__The records__:
________________________________________

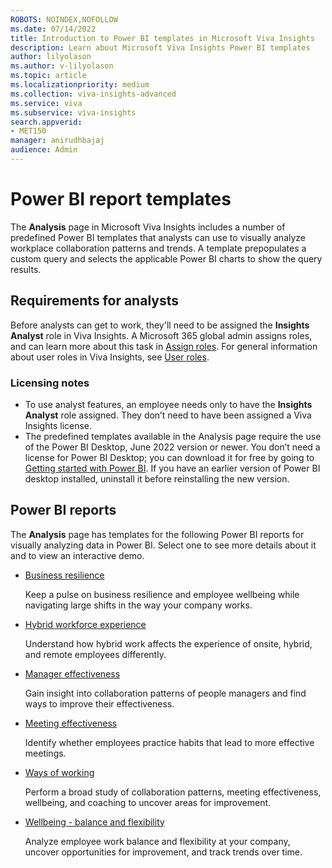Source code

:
 ```yaml
---
ROBOTS: NOINDEX,NOFOLLOW
ms.date: 07/14/2022
title: Introduction to Power BI templates in Microsoft Viva Insights
description: Learn about Microsoft Viva Insights Power BI templates
author: lilyolason
ms.author: v-lilyolason
ms.topic: article
ms.localizationpriority: medium 
ms.collection: viva-insights-advanced 
ms.service: viva 
ms.subservice: viva-insights 
search.appverid: 
- MET150 
manager: anirudhbajaj
audience: Admin
---
```


# Power BI report templates

The **Analysis** page in Microsoft Viva Insights includes a number of predefined Power BI templates that analysts can use to visually analyze workplace collaboration patterns and trends. A template prepopulates a custom query and selects the applicable Power BI charts to show the query results.

## Requirements for analysts

Before analysts can get to work, they'll need to be assigned the **Insights Analyst** role in Viva Insights. A Microsoft 365 global admin assigns roles, and can learn more about this task in [Assign roles](/Viva/insights/advanced/setup-maint/assign-user-roles). For general information about user roles in Viva Insights, see [User roles](/Viva/insights/advanced/setup-maint/user-roles).

### Licensing notes

* To use analyst features, an employee needs only to have the **Insights Analyst** role assigned. They don’t need to have been assigned a Viva Insights license.
* The predefined templates available in the Analysis page require the use of the Power BI Desktop, June 2022 version or newer. You don’t need a license for Power BI Desktop; you can download it for free by going to [Getting started with Power BI](https://powerbi.microsoft.com/en-us/getting-started-with-power-bi/). If you have an earlier version of Power BI desktop installed, uninstall it before reinstalling the new version.

## Power BI reports

The **Analysis** page has templates for the following Power BI reports for visually analyzing data in Power BI. Select one to see more details about it and to view an interactive demo.

- [Business resilience](business-resilience.md)

    Keep a pulse on business resilience and employee wellbeing while navigating large shifts in the way your company works.
- [Hybrid workforce experience](hybrid-workforce-experience.md)
    
    Understand how hybrid work affects the experience of onsite, hybrid, and remote employees differently.
- [Manager effectiveness](manager-effectiveness.md)

    Gain insight into collaboration patterns of people managers and find ways to improve their effectiveness.

- [Meeting effectiveness](meeting-effectiveness.md)

    Identify whether employees practice habits that lead to more effective meetings.
    
- [Ways of working](ways-of-working.md)

    Perform a broad study of collaboration patterns, meeting effectiveness, wellbeing, and coaching to uncover areas for improvement. 
- [Wellbeing - balance and flexibility](wellbeing.md)

    Analyze employee work balance and flexibility at your company, uncover opportunities for improvement, and track trends over time.


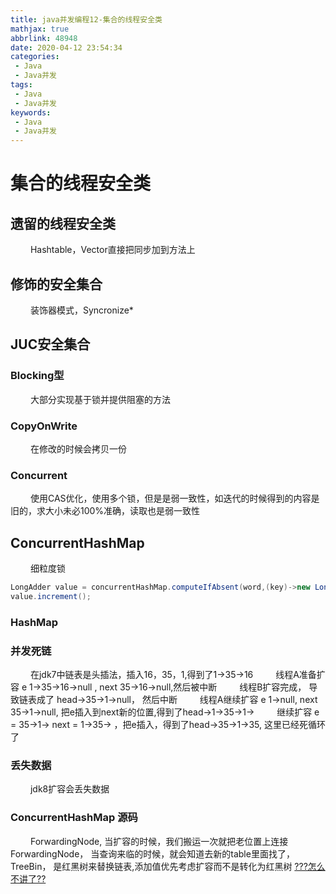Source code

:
 ```yaml
---
title: java并发编程12-集合的线程安全类
mathjax: true
abbrlink: 48948
date: 2020-04-12 23:54:34
categories:
 - Java
 - Java并发
tags:
 - Java
 - Java并发
keywords:
 - Java
 - Java并发
---
```


# 集合的线程安全类
## 遗留的线程安全类
&emsp;&emsp; Hashtable，Vector直接把同步加到方法上
## 修饰的安全集合
&emsp;&emsp; 装饰器模式，Syncronize*
## JUC安全集合
### Blocking型
&emsp;&emsp; 大部分实现基于锁并提供阻塞的方法
<!--more-->
### CopyOnWrite
&emsp;&emsp; 在修改的时候会拷贝一份
### Concurrent
&emsp;&emsp; 使用CAS优化，使用多个锁，但是是弱一致性，如迭代的时候得到的内容是旧的，求大小未必100%准确，读取也是弱一致性
## ConcurrentHashMap
&emsp;&emsp; 细粒度锁
```java
LongAdder value = concurrentHashMap.computeIfAbsent(word,(key)->new LongAdder());
value.increment();
```
### HashMap
### 并发死链
&emsp;&emsp; 在jdk7中链表是头插法，插入16，35，1,得到了1->35->16
&emsp;&emsp; 线程A准备扩容 e 1->35->16->null ,  next 35->16->null,然后被中断
&emsp;&emsp; 线程B扩容完成， 导致链表成了 head->35->1->null， 然后中断
&emsp;&emsp; 线程A继续扩容 e 1->null, next 35->1->null, 把e插入到next新的位置,得到了head->1->35->1->
&emsp;&emsp; 继续扩容 e = 35->1-> next = 1->35-> ，把e插入，得到了head->35->1->35, 这里已经死循环了
### 丢失数据
&emsp;&emsp; jdk8扩容会丢失数据

### ConcurrentHashMap 源码
&emsp;&emsp; ForwardingNode, 当扩容的时候，我们搬运一次就把老位置上连接ForwardingNode， 当查询来临的时候，就会知道去新的table里面找了，
&emsp;&emsp; TreeBin， 是红黑树来替换链表,添加值优先考虑扩容而不是转化为红黑树
[???怎么不讲了??](https://www.bilibili.com/video/BV16J411h7Rd?p=281)

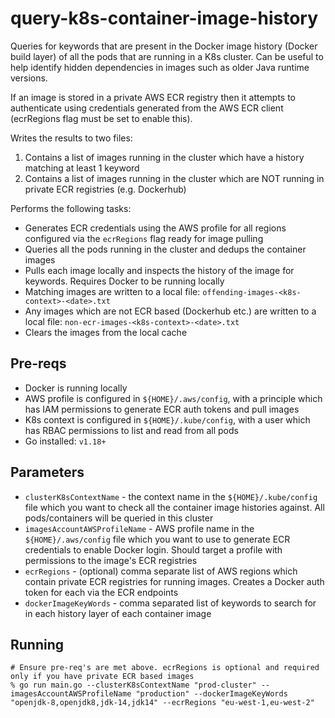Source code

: # query-k8s-container-image-history

Queries for keywords that are present in the Docker image history (Docker build layer) of all the pods that are running in a K8s cluster. Can be useful to help identify hidden dependencies in images such as older Java runtime versions.

If an image is stored in a private AWS ECR registry then it attempts to authenticate using credentials generated from the AWS ECR client (ecrRegions flag must be set to enable this).

Writes the results to two files:
1) Contains a list of images running in the cluster which have a history matching at least 1 keyword
2) Contains a list of images running in the cluster which are NOT running in private ECR registries (e.g. Dockerhub)

Performs the following tasks:

- Generates ECR credentials using the AWS profile for all regions configured via the `ecrRegions` flag ready for image pulling
- Queries all the pods running in the cluster and dedups the container images
- Pulls each image locally and inspects the history of the image for keywords. Requires Docker to be running locally
- Matching images are written to a local file: `offending-images-<k8s-context>-<date>.txt`
- Any images which are not ECR based (Dockerhub etc.) are written to a local file: `non-ecr-images-<k8s-context>-<date>.txt`
- Clears the images from the local cache

## Pre-reqs
- Docker is running locally
- AWS profile is configured in `${HOME}/.aws/config`, with a principle which has IAM permissions to generate ECR auth tokens and pull images
- K8s context is configured in `${HOME}/.kube/config`, with a user which has RBAC permissions to list and read from all pods
- Go installed: `v1.18+`

## Parameters
- `clusterK8sContextName` - the context name in the `${HOME}/.kube/config` file which you want to check all the container image histories against. All pods/containers will be queried in this cluster
- `imagesAccountAWSProfileName` - AWS profile name in the `${HOME}/.aws/config` file which you want to use to generate ECR credentials to enable Docker login. Should target a profile with permissions to the image's ECR registries
- `ecrRegions` - (optional) comma separate list of AWS regions which contain private ECR registries for running images. Creates a Docker auth token for each via the ECR endpoints
- `dockerImageKeyWords` - comma separated list of keywords to search for in each history layer of each container image

## Running
```shell
# Ensure pre-req's are met above. ecrRegions is optional and required only if you have private ECR based images
% go run main.go --clusterK8sContextName "prod-cluster" --imagesAccountAWSProfileName "production" --dockerImageKeyWords "openjdk-8,openjdk8,jdk-14,jdk14" --ecrRegions "eu-west-1,eu-west-2"
```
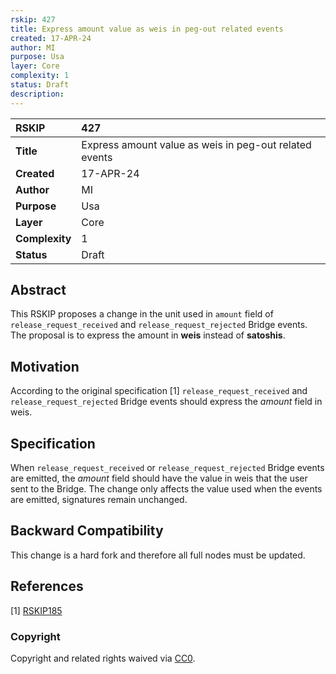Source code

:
 ```yaml
---
rskip: 427
title: Express amount value as weis in peg-out related events
created: 17-APR-24
author: MI
purpose: Usa
layer: Core
complexity: 1
status: Draft
description: 
---
```


|RSKIP          |427           |
| :------------ |:-------------|
|**Title**      |Express amount value as weis in peg-out related events |
|**Created**    |17-APR-24 |
|**Author**     |MI |
|**Purpose**    |Usa |
|**Layer**      |Core |
|**Complexity** |1 |
|**Status**     |Draft |

## Abstract

This RSKIP proposes a change in the unit used in `amount` field of `release_request_received` and `release_request_rejected` Bridge events. The proposal is to express the amount in **weis** instead of **satoshis**.

## Motivation

According to the original specification [1] `release_request_received` and `release_request_rejected` Bridge events should express the _amount_ field in weis.

## Specification

When `release_request_received` or `release_request_rejected` Bridge events are emitted, the _amount_ field should have the value in weis that the user sent to the Bridge. The change only affects the value used when the events are emitted, signatures remain unchanged.

## Backward Compatibility

This change is a hard fork and therefore all full nodes must be updated.

## References

[1] [RSKIP185](https://github.com/rsksmart/RSKIPs/blob/master/IPs/RSKIP185.md)

### Copyright

Copyright and related rights waived via [CC0](https://creativecommons.org/publicdomain/zero/1.0/).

________________________________________

__Work order__: Each line from the first line of the data above through the one containing "## Requirements for analysts" must be set down exactly; the pictures must not be.

__Solution for this task__:
Source code

:
 ```yaml
---
ROBOTS: NOINDEX,NOFOLLOW
ms.date: 07/14/2022
title: Introduction to Power BI templates in Microsoft Viva Insights
description: Learn about Microsoft Viva Insights Power BI templates
author: lilyolason
ms.author: v-lilyolason
ms.topic: article
ms.localizationpriority: medium 
ms.collection: viva-insights-advanced 
ms.service: viva 
ms.subservice: viva-insights 
search.appverid: 
- MET150 
manager: anirudhbajaj
audience: Admin
---
```


# Power BI report templates

The **Analysis** page in Microsoft Viva Insights includes a number of predefined Power BI templates that analysts can use to visually analyze workplace collaboration patterns and trends. A template prepopulates a custom query and selects the applicable Power BI charts to show the query results.

## Requirements for analysts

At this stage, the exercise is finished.